---- Record extracts

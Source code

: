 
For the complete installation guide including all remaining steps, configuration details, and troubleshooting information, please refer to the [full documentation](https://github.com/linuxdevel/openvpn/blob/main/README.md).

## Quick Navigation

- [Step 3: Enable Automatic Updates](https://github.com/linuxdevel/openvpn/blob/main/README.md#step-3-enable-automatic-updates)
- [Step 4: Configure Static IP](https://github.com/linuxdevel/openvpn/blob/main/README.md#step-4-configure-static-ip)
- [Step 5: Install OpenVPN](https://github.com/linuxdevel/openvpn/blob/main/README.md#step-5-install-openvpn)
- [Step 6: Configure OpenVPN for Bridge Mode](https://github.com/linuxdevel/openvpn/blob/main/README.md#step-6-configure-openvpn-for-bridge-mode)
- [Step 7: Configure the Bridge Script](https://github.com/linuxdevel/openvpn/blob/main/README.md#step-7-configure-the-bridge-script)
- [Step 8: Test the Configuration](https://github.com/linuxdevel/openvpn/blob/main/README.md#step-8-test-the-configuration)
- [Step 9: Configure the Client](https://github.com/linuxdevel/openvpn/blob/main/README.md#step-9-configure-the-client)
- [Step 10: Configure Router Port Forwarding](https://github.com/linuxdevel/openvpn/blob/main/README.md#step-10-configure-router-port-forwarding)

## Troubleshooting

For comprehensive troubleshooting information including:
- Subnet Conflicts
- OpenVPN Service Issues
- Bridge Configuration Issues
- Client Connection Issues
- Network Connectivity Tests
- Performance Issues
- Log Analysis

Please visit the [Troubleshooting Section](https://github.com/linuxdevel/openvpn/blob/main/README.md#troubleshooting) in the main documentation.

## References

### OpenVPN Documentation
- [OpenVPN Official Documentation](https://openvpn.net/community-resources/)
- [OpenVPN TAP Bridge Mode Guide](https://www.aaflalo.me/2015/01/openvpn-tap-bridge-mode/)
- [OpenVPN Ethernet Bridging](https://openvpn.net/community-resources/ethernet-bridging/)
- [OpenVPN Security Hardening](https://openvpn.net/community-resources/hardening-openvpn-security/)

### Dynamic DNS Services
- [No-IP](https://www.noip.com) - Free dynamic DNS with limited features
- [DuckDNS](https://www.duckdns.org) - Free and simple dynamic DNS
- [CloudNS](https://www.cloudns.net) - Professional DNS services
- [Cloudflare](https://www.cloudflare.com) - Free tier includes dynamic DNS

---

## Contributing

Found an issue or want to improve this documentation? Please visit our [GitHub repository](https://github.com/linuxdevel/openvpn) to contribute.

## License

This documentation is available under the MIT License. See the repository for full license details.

--------

What you need to do | Starting at the line in the records above that contains "- [No-IP](https://www.noip.com) - Free", output every line up to and including the last one, with nothing added.

Exercise output |
- [No-IP](https://www.noip.com) - Free dynamic DNS with limited features
- [DuckDNS](https://www.duckdns.org) - Free and simple dynamic DNS
- [CloudNS](https://www.cloudns.net) - Professional DNS services
- [Cloudflare](https://www.cloudflare.com) - Free tier includes dynamic DNS

---

## Contributing

Found an issue or want to improve this documentation? Please visit our [GitHub repository](https://github.com/linuxdevel/openvpn) to contribute.

## License

This documentation is available under the MIT License. See the repository for full license details.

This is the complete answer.